BD. Yeah, yeah, well, all those things have been shaped earlier. I guess surrendering my surfing was the biggest surrender because that was around my identity. I had competed when I left school in the job market and had a scholarship as an electrical engineer which I started, and I was going to be paid to go to university and had a secure future as an engineer all set up. And then I just had this prompting that I never actually asked God what he wanted me to do for a career. I just accepted the best, highest achieving offer I could get. And so, I was an underachiever by turning down that and then going into teaching, because I felt that's what God was prompted me. So, there was the seeds of that when I was at university studying as a teacher. I was part of a great on campus Christian student group, and I'd already resolved back then that I wanted to aim for full-time ministry as my vocation. But to honor my parents, they said get your teaching certificate first which was a two-year commitment and I think they were hoping that I would grow out of the idea of this Christian stuff haha.

But yeah, so, I taught for a couple years. But again, the seeds of that were already laid before. When I did Christian Surfers the first time at 23, I just saw it as a kid thing but then I went to Bible college to get a real job, to get a real ministry, because Christian Surfers couldn't possibly be that. The real ministry was to go to Bible College and then go overseas, that's when you're a real missionary. So, I pursued that and never got a sense of calling overseas and was quite surprised when God called myself and my new wife back into Christian Surfers. So, there's been lots of things where the background has been laid, and I think any of these great steps of faith come from ultimately being prepared to surrender your own plans ,and then will you trust God to make up the difference.

2002 BD surfing Aussie Pipe.

2002 Surfers Bible promo.

MITCH. So, good. Wisdom with a capital W.

SAMMY. That's crazy. It intrigues me when you said I wanted to ask God for what He had for me planned like you said yeah, I'm gonna give up my plans but I never actually asked God what He had for me… What did that look like practically for you?
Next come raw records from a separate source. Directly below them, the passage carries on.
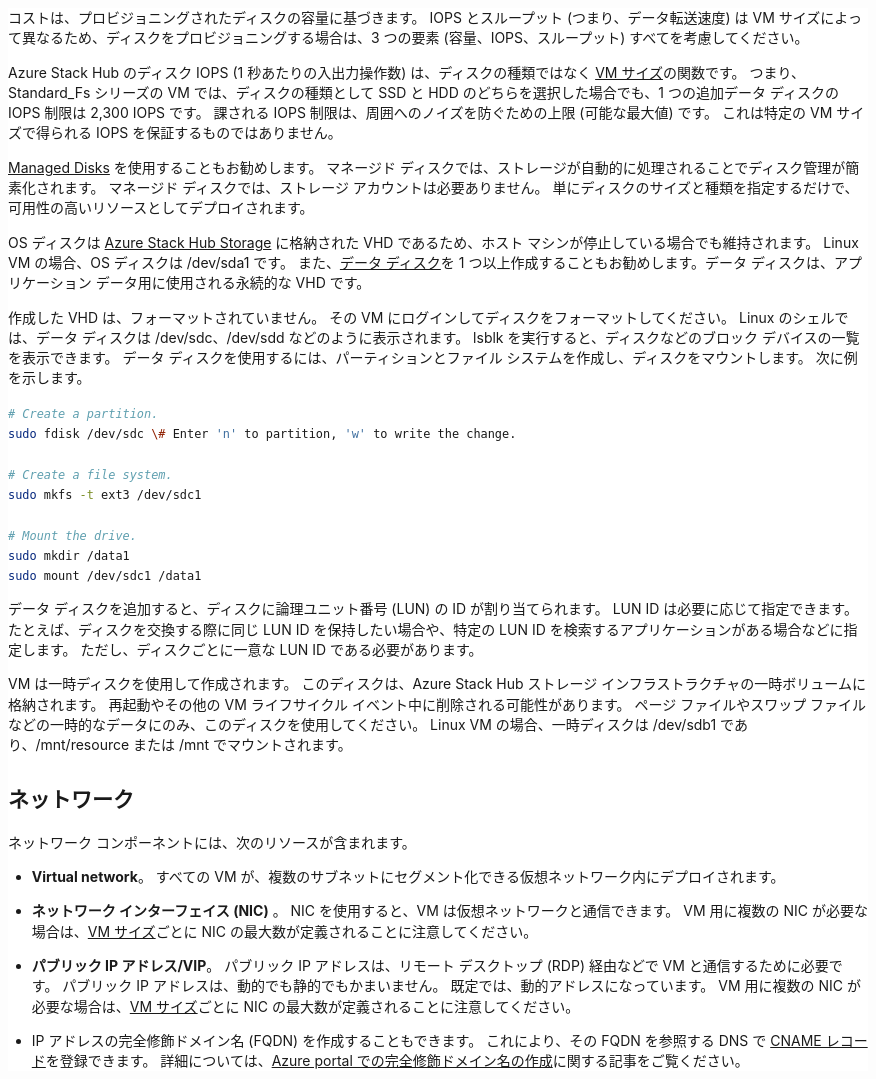 コストは、プロビジョニングされたディスクの容量に基づきます。 IOPS とスループット (つまり、データ転送速度) は VM サイズによって異なるため、ディスクをプロビジョニングする場合は、3 つの要素 (容量、IOPS、スループット) すべてを考慮してください。

Azure Stack Hub のディスク IOPS (1 秒あたりの入出力操作数) は、ディスクの種類ではなく [VM サイズ](https://docs.microsoft.com/azure-stack/user/azure-stack-vm-sizes)の関数です。 つまり、Standard_Fs シリーズの VM では、ディスクの種類として SSD と HDD のどちらを選択した場合でも、1 つの追加データ ディスクの IOPS 制限は 2,300 IOPS です。 課される IOPS 制限は、周囲へのノイズを防ぐための上限 (可能な最大値) です。 これは特定の VM サイズで得られる IOPS を保証するものではありません。

[Managed Disks](https://docs.microsoft.com/azure-stack/user/azure-stack-managed-disk-considerations) を使用することもお勧めします。 マネージド ディスクでは、ストレージが自動的に処理されることでディスク管理が簡素化されます。 マネージド ディスクでは、ストレージ アカウントは必要ありません。 単にディスクのサイズと種類を指定するだけで、可用性の高いリソースとしてデプロイされます。

OS ディスクは [Azure Stack Hub Storage](https://docs.microsoft.com/azure-stack/user/azure-stack-storage-overview) に格納された VHD であるため、ホスト マシンが停止している場合でも維持されます。 Linux VM の場合、OS ディスクは /dev/sda1 です。 また、[データ ディスク](https://docs.microsoft.com/azure-stack/user/azure-stack-manage-vm-disks)を 1 つ以上作成することもお勧めします。データ ディスクは、アプリケーション データ用に使用される永続的な VHD です。

作成した VHD は、フォーマットされていません。 その VM にログインしてディスクをフォーマットしてください。 Linux のシェルでは、データ ディスクは /dev/sdc、/dev/sdd などのように表示されます。 lsblk を実行すると、ディスクなどのブロック デバイスの一覧を表示できます。 データ ディスクを使用するには、パーティションとファイル システムを作成し、ディスクをマウントします。 次に例を示します。

```bash
# Create a partition.
sudo fdisk /dev/sdc \# Enter 'n' to partition, 'w' to write the change.

# Create a file system.
sudo mkfs -t ext3 /dev/sdc1

# Mount the drive.
sudo mkdir /data1
sudo mount /dev/sdc1 /data1
```

データ ディスクを追加すると、ディスクに論理ユニット番号 (LUN) の ID が割り当てられます。 LUN ID は必要に応じて指定できます。たとえば、ディスクを交換する際に同じ LUN ID を保持したい場合や、特定の LUN ID を検索するアプリケーションがある場合などに指定します。 ただし、ディスクごとに一意な LUN ID である必要があります。

VM は一時ディスクを使用して作成されます。 このディスクは、Azure Stack Hub ストレージ インフラストラクチャの一時ボリュームに格納されます。 再起動やその他の VM ライフサイクル イベント中に削除される可能性があります。 ページ ファイルやスワップ ファイルなどの一時的なデータにのみ、このディスクを使用してください。 Linux VM の場合、一時ディスクは /dev/sdb1 であり、/mnt/resource または /mnt でマウントされます。

## <a name="network"></a>ネットワーク

ネットワーク コンポーネントには、次のリソースが含まれます。

-   **Virtual network**。 すべての VM が、複数のサブネットにセグメント化できる仮想ネットワーク内にデプロイされます。

-   **ネットワーク インターフェイス (NIC)** 。 NIC を使用すると、VM は仮想ネットワークと通信できます。 VM 用に複数の NIC が必要な場合は、[VM サイズ](https://docs.microsoft.com/azure-stack/user/azure-stack-vm-sizes)ごとに NIC の最大数が定義されることに注意してください。

-   **パブリック IP アドレス/VIP**。 パブリック IP アドレスは、リモート デスクトップ (RDP) 経由などで VM と通信するために必要です。 パブリック IP アドレスは、動的でも静的でもかまいません。 既定では、動的アドレスになっています。 VM 用に複数の NIC が必要な場合は、[VM サイズ](https://docs.microsoft.com/azure-stack/user/azure-stack-vm-sizes)ごとに NIC の最大数が定義されることに注意してください。

-   IP アドレスの完全修飾ドメイン名 (FQDN) を作成することもできます。 これにより、その FQDN を参照する DNS で [CNAME レコード](https://en.wikipedia.org/wiki/CNAME_record)を登録できます。 詳細については、[Azure portal での完全修飾ドメイン名の作成](https://docs.microsoft.com/azure/virtual-machines/virtual-machines-linux-portal-create-fqdn)に関する記事をご覧ください。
BD.  I am prone to just jump in and do. So, it was challenging to just stop and ask, but it was a fairly honest practical assessment of what could make my life count. And being an engineer is a great career and I believe that there's no separation of the sacred and the secular that you can be God's person whatever you do, but it just seemed to make sense that being involved in teaching, because everything I was finding myself drawn to was around teenagers with this Christian Surfer thing. Engineering was not going to have me primarily engaged with people at all. So, it just seemed to make sense that teaching would be a better option. I'd always wanted to be a carpenter. I was told at school I was too smart for that so I wasn't allowed to do wood work. I ended up doing the physics and chemistry and maths and all these high-end stuff going, all right, so, this is a way of going to university- but still doing wood work, that was appealing and the idea that it was a career more invested in people just made sense.

So, I'm just sort of weighing it all up going well this seems to make sense what do you think God and just being open-handed. At least I was willing to give up the thing that I had secured and then trust that God could just put me here and there and leave me along the way. I had some other friends who were also DNT teachers and they talked about the awesome holidays and the great times they’ve had which was really good as well. So, it was just like it’s a good lifestyle, but equally, yeah, it's just something that was going to give me more opportunity to invest in people, and I could see there was lots of skills around teaching that would be applicable to my longer term goal- which was if I get a shot at being able to invest my life in full-time Ministry directly why not? And teaching just seemed to make sense as a better career for that compared to engineering. For those engineers out there, no offense.

SAMMY.  Shots fired. All these Christian surfing engineers out there going man, maybe I should re-evaluate haha.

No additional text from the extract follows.